Nas eleições deste ano, entre as siglas de esquerda e centro-esquerda, o Partido Socialista Brasileiro (PSB) foi o que teve o melhor desempenho. No total, foram 312 prefeituras conquistadas, 55 a mais do que em 2020, quando foi vitorioso em 257 cidades. Destas, apenas uma é capital, Recife (PE), que contou com a reeleição de João Campos, vice-presidente nacional do partido, que ganhou no primeiro turno com 78,11% dos votos válidos, alcançando recorde inédito de votação na capital pernambucana.

No entanto, apesar de João Campos ser apresentado como uma suposta “promessa da esquerda” e de seu partido carregar o “socialismo” no nome, o PSB vem assumindo cada vez mais a postura de um partido de direita na busca por robustez política. O apoio à candidatura de Aécio Neves (PSDB) contra Dilma Rousseff (PT) durante o segundo turno das eleições presidenciais, em 2014; o apoio ao impeachment de Dilma, em 2016; e a austeridade fiscal nos governos “socialistas” dão o tom dessa guinada. 

João Campos é reeleito para a Prefeitura do Recife em eleição com resultado histórico – Imagem: Comunicação/PSB

No quesito eleições 2024, o PT também alcançou um desempenho melhor que em eleições passadas, conquistando 252 municípios, resultado mais expressivo desde 2012. Contudo, em regiões estratégicas, como o Nordeste – principal responsável pela vitória de Lula em 2022 –  o PT conquistou apenas uma capital: Fortaleza, no Ceará, com Evandro Leitão, em uma disputa acirrada, onde o petista alcançou 50,58% dos votos no segundo turno.

Considerado o maior partido de esquerda do país, o PT enfrentou dificuldades em traduzir seu apoio em sucesso eleitoral, mesmo contando com a presença do presidente Luiz Inácio Lula da Silva, cenário que levantou questionamentos quanto à influência de Lula em diversas cidades brasileiras.
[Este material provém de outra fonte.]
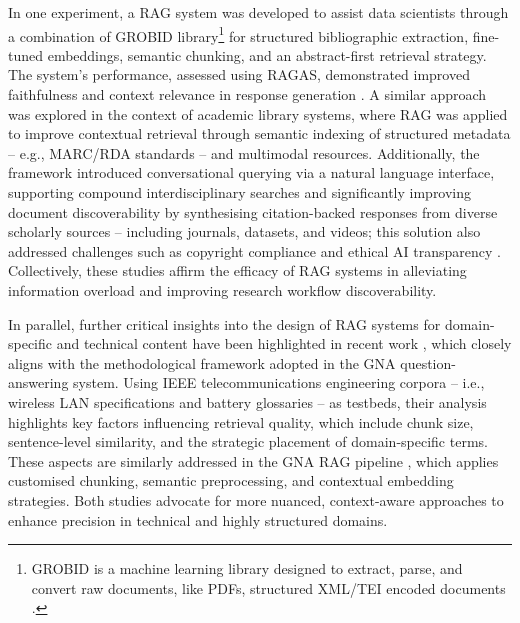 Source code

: \begin{spacing}{1.5}
In one experiment, a RAG system was developed to assist data scientists through a combination of GROBID library\footnote{GROBID is a machine learning library designed to extract, parse, and convert raw documents, like PDFs, structured XML/TEI encoded documents \citep{GROBID}.} for structured bibliographic extraction, fine-tuned embeddings, semantic chunking, and an abstract-first retrieval strategy. The system's performance, assessed using RAGAS, demonstrated improved faithfulness and context relevance in response generation \citep{aytar_retrieval-augmented_2024}. A similar approach was explored in the context of academic library systems, where RAG was applied to improve contextual retrieval through semantic indexing of structured metadata -- e.g., MARC/RDA standards -- and multimodal resources. Additionally, the framework introduced conversational querying via a natural language interface, supporting compound interdisciplinary searches and significantly improving document discoverability by synthesising citation-backed responses from diverse scholarly sources -- including journals, datasets, and videos; this solution also addressed challenges such as copyright compliance and ethical AI transparency \citep{bevara_prospects_2025}.  Collectively, these studies affirm the efficacy of RAG systems in alleviating information overload and improving research workflow discoverability.

In parallel, further critical insights into the design of RAG systems for domain-specific and technical content have been highlighted in recent work \citep{soman_observations_2024}, which closely aligns with the methodological framework adopted in the GNA question-answering system. Using IEEE telecommunications engineering corpora -- i.e., wireless LAN specifications and battery glossaries -- as testbeds, their analysis highlights key factors influencing retrieval quality, which include chunk size, sentence-level similarity, and the strategic placement of domain-specific terms. These aspects are similarly addressed in the GNA RAG pipeline \citep{pograri_question-answering_2025}, which applies customised chunking, semantic preprocessing, and contextual embedding strategies. Both studies advocate for more nuanced, context-aware approaches to enhance precision in technical and highly structured domains.


\end{spacing}
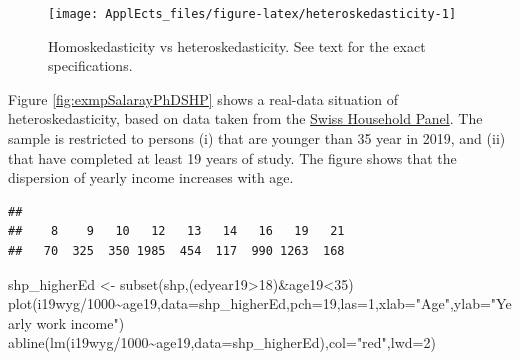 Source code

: \documentclass[
  12pt,
]{book}
\newenvironment{Shaded}{\begin{snugshade}}{\end{snugshade}}
\newcommand{\AttributeTok}[1]{\textcolor[rgb]{0.77,0.63,0.00}{#1}}
\newcommand{\DecValTok}[1]{\textcolor[rgb]{0.00,0.00,0.81}{#1}}
\newcommand{\FunctionTok}[1]{\textcolor[rgb]{0.00,0.00,0.00}{#1}}
\newcommand{\NormalTok}[1]{#1}
\newcommand{\OtherTok}[1]{\textcolor[rgb]{0.56,0.35,0.01}{#1}}
\newcommand{\SpecialCharTok}[1]{\textcolor[rgb]{0.00,0.00,0.00}{#1}}
\newcommand{\StringTok}[1]{\textcolor[rgb]{0.31,0.60,0.02}{#1}}
\theoremstyle{definition}
\theoremstyle{definition}
\theoremstyle{definition}
\theoremstyle{definition}
\theoremstyle{remark}
\begin{document}
\begin{figure}
\texttt{[image: ApplEcts\_files/figure-latex/heteroskedasticity-1]} \caption{Homoskedasticity vs heteroskedasticity. See text for the exact specifications.}\label{fig:heteroskedasticity}
\end{figure}

Figure \ref{fig:exmpSalarayPhDSHP} shows a real-data situation of heteroskedasticity, based on data taken from the \href{https://forscenter.ch/projects/swiss-household-panel/}{Swiss Household Panel}. The sample is restricted to persons (i) that are younger than 35 year in 2019, and (ii) that have completed at least 19 years of study. The figure shows that the dispersion of yearly income increases with age.

\begin{Shaded}
\end{Shaded}

\begin{verbatim}
## 
##    8    9   10   12   13   14   16   19   21 
##   70  325  350 1985  454  117  990 1263  168
\end{verbatim}

\begin{Shaded}
\begin{Highlighting}[]
\NormalTok{shp\_higherEd }\OtherTok{\textless{}{-}} \FunctionTok{subset}\NormalTok{(shp,(edyear19}\SpecialCharTok{\textgreater{}}\DecValTok{18}\NormalTok{)}\SpecialCharTok{\&}\NormalTok{age19}\SpecialCharTok{\textless{}}\DecValTok{35}\NormalTok{)}
\FunctionTok{plot}\NormalTok{(i19wyg}\SpecialCharTok{/}\DecValTok{1000}\SpecialCharTok{\textasciitilde{}}\NormalTok{age19,}\AttributeTok{data=}\NormalTok{shp\_higherEd,}\AttributeTok{pch=}\DecValTok{19}\NormalTok{,}\AttributeTok{las=}\DecValTok{1}\NormalTok{,}\AttributeTok{xlab=}\StringTok{"Age"}\NormalTok{,}\AttributeTok{ylab=}\StringTok{"Yearly work income"}\NormalTok{)}
\FunctionTok{abline}\NormalTok{(}\FunctionTok{lm}\NormalTok{(i19wyg}\SpecialCharTok{/}\DecValTok{1000}\SpecialCharTok{\textasciitilde{}}\NormalTok{age19,}\AttributeTok{data=}\NormalTok{shp\_higherEd),}\AttributeTok{col=}\StringTok{"red"}\NormalTok{,}\AttributeTok{lwd=}\DecValTok{2}\NormalTok{)}
\end{Highlighting}
\end{Shaded}
\end{document}
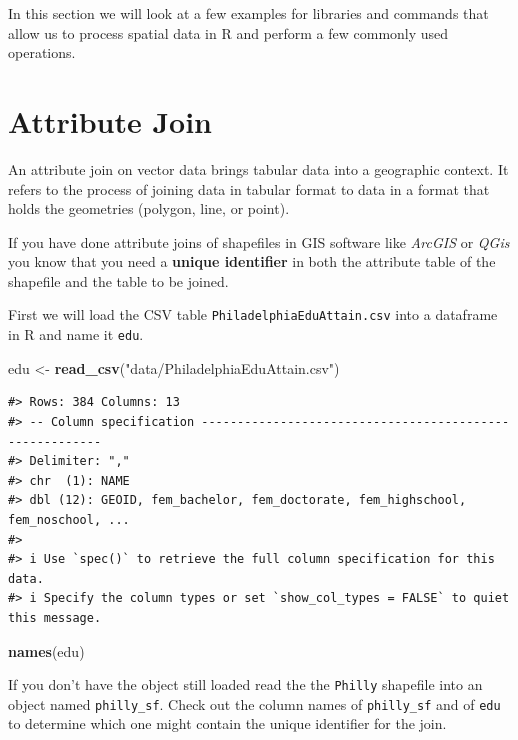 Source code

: \documentclass[
]{book}
\newenvironment{Shaded}{\begin{snugshade}}{\end{snugshade}}
\newcommand{\FunctionTok}[1]{\textcolor[rgb]{0.13,0.29,0.53}{\textbf{#1}}}
\newcommand{\NormalTok}[1]{#1}
\newcommand{\OtherTok}[1]{\textcolor[rgb]{0.56,0.35,0.01}{#1}}
\newcommand{\StringTok}[1]{\textcolor[rgb]{0.31,0.60,0.02}{#1}}
\begin{document}
In this section we will look at a few examples for libraries and commands that allow us to process spatial data in R and perform a few commonly used operations.

\section{Attribute Join}\label{attribute-join}

An attribute join on vector data brings tabular data into a geographic context. It refers to the process of joining data in tabular format to data in a format that holds the geometries (polygon, line, or point).

If you have done attribute joins of shapefiles in GIS software like \emph{ArcGIS} or \emph{QGis} you know that you need a \textbf{unique identifier} in both the attribute table of the shapefile and the table to be joined.

First we will load the CSV table \texttt{PhiladelphiaEduAttain.csv} into a dataframe in R and name it \texttt{edu}.

\begin{Shaded}
\begin{Highlighting}[]
\NormalTok{edu }\OtherTok{\textless{}{-}} \FunctionTok{read\_csv}\NormalTok{(}\StringTok{"data/PhiladelphiaEduAttain.csv"}\NormalTok{)}
\end{Highlighting}
\end{Shaded}

\begin{verbatim}
#> Rows: 384 Columns: 13
#> -- Column specification --------------------------------------------------------
#> Delimiter: ","
#> chr  (1): NAME
#> dbl (12): GEOID, fem_bachelor, fem_doctorate, fem_highschool, fem_noschool, ...
#> 
#> i Use `spec()` to retrieve the full column specification for this data.
#> i Specify the column types or set `show_col_types = FALSE` to quiet this message.
\end{verbatim}

\begin{Shaded}
\begin{Highlighting}[]
\FunctionTok{names}\NormalTok{(edu)}
\end{Highlighting}
\end{Shaded}

If you don't have the object still loaded read the the \texttt{Philly} shapefile into an object named \texttt{philly\_sf}. Check out the column names of \texttt{philly\_sf} and of \texttt{edu} to determine which one might contain the unique identifier for the join.
\end{document}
“O PT acabou melhorando um pouco em relação a 2020, mas acabou perdendo em alguns locais onde já ganhou bastante. Então é difícil você dizer que houve um saldo positivo ou negativo”, avalia o cientista político. “Eu diria que foi mais uma oportunidade de enxergar para onde irá o projeto do partido nos próximos anos. E definir ou redefinir aquilo que chama de prioridade dentro do seu projeto político.”

Frustrações

Em São Paulo, a derrota de Guilherme Boulos (PSOL) veio como um balde de água gelada perante expectativas e esforços homéricos em busca da vitória.  Indo ao segundo turno como uma das campanhas mais caras do Brasil e com o apoio de Lula, Boulos perdeu a disputa com 40,65% dos votos ante os 59,35% de Ricardo Nunes (MDB), que foi reeleito na cidade paulista.
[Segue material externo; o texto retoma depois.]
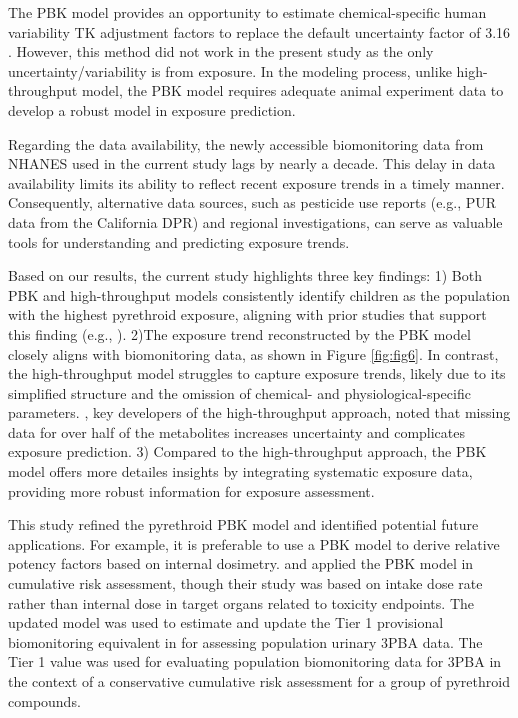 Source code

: \documentclass[toxics,article,submit,pdftex,moreauthors]{Definitions/mdpi}
\begin{document}
The PBK model provides an opportunity to estimate chemical-specific human
variability TK adjustment factors to replace the default uncertainty factor of
3.16 \citep{chiu_advancing_2018}. However, this method did not work in the
present study as the only uncertainty/variability is from exposure. In the
modeling process, unlike high-throughput model, the PBK model requires adequate
animal experiment data to develop a robust model in exposure prediction.

Regarding the data availability, the newly accessible biomonitoring
data from NHANES used in the current study lags by nearly a decade. This
delay in data availability limits its ability to reflect recent exposure
trends in a timely manner. Consequently, alternative data sources, such
as pesticide use reports (e.g., PUR data from the California DPR) and
regional investigations, can serve as valuable tools for understanding
and predicting exposure trends.

Based on our results, the current study highlights three key findings: 1) Both 
PBK and high-throughput models consistently identify children
as the population with the highest pyrethroid exposure, aligning with prior
studies that support this finding (e.g., \citep{barr2010urinary}). 2)The
exposure trend reconstructed by the PBK model closely aligns with biomonitoring
data, as shown in Figure \ref{fig:fig6}. In contrast, the high-throughput model struggles to
capture exposure trends, likely due to its simplified structure and the omission of
chemical- and physiological-specific parameters. \citep{stanfield2022bayesian}, key
developers of the high-throughput approach, noted that missing data for over
half of the metabolites increases uncertainty and complicates exposure
prediction. 3) Compared to the high-throughput approach, the PBK model offers more
detailes insights by integrating systematic exposure data, providing more
robust information for exposure assessment.

This study refined the pyrethroid PBK model and identified potential
future applications. For example, it is preferable to use a PBK model to
derive relative potency factors based on internal dosimetry.
\citet{quindroit2021estimating} and \citet{thepaut_pbpk_2024} applied
the PBK model in cumulative risk assessment, though their study was
based on intake dose rate rather than internal dose in target organs
related to toxicity endpoints. The updated model was used to estimate
and update the Tier 1 provisional biomonitoring equivalent in
\citet{aylward_screening_level_2018} for assessing population urinary
3PBA data. The Tier 1 value was used for evaluating population
biomonitoring data for 3PBA in the context of a conservative cumulative
risk assessment for a group of pyrethroid compounds.
\end{document}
Diversos percalços se apresentaram ao psolista na campanha realizada na maior capital do Brasil, dentre eles, a enxurrada de fake news, ferramenta que a cada eleição tem se mostrado como uma artimanha criminosa difícil de se combater. Em pleno segundo turno, o governador de São Paulo e aliado de Nunes, Tarcísio de Freitas, chegou a dizer que o PCC (Primeiro Comando da Capital) – considerada a maior organização criminosa do Brasil – estava orientando votos em  Guilherme Boulos.

Guilherme Boulos tenta mais uma vez e não consegue furar bolha em São Paulo – Imagem: Ricardo Stuckert / PR

Outra derrota do Partido Socialismo e Liberdade (PSOL) que marcou as eleições aconteceu em Belém (PA), com Edmilson Rodrigues, que não conseguiu se reeleger e alcançou apenas 9,78% dos votos no 1º turno. A disputa foi para a próxima fase entre Delegado Éder Mauro (PL) e Igor Normando (MDB), este venceu com 56,36% dos votos. O PSOL não conseguiu eleger nenhuma das 200 candidaturas à prefeitura nessas eleições.
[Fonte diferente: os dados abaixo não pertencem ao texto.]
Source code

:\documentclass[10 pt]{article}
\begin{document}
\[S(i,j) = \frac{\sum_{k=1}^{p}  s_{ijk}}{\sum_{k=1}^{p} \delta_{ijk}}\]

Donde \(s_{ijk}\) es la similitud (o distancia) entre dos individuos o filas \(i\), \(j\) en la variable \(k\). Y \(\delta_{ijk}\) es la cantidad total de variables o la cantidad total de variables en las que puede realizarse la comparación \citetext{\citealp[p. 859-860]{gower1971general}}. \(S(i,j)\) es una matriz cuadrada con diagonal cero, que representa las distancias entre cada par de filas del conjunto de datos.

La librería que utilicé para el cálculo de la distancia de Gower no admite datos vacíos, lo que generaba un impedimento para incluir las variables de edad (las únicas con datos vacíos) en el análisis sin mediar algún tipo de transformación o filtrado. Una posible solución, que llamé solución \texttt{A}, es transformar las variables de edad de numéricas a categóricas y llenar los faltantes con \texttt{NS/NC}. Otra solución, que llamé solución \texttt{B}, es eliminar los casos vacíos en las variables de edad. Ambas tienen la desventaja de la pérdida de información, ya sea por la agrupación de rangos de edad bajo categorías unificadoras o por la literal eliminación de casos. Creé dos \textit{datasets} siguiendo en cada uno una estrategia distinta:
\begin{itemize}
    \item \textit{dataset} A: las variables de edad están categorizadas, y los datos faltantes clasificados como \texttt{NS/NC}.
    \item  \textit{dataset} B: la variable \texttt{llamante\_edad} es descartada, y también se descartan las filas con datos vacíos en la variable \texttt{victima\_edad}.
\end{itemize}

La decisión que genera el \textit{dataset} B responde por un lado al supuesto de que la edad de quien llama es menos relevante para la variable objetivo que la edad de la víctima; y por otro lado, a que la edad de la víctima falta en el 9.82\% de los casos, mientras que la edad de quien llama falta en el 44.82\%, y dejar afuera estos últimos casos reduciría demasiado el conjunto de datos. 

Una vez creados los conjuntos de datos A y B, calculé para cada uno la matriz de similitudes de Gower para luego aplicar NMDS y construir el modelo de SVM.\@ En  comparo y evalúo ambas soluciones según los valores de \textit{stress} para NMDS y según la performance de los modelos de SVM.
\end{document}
“Isso é um sinal do cansaço da população em geral com o sistema político. Esse cansaço acaba gerando um terreno fértil para que figuras com a retórica agressiva e um discurso que oferta soluções fáceis para problemas complexos, emerjam” comenta Nauê Bernardo. 

Sendo assim, negar a necessidade de reformar as estruturas internas perpetua desigualdades em um cenário que exige mudanças de postura e renovação de lideranças. Ou seja, alcançar maiores espaços no campo político permanecendo com as mesmas peças no tabuleiro continuará trazendo derrotas significativas, como as que aconteceram nas eleições deste ano. 

“Nós precisamos visitar e revisitar o nosso sistema político institucional para que ele possa dar respostas à população. Porque do contrário, veremos o enfraquecimento sistemático da democracia.”, assevera Nauê.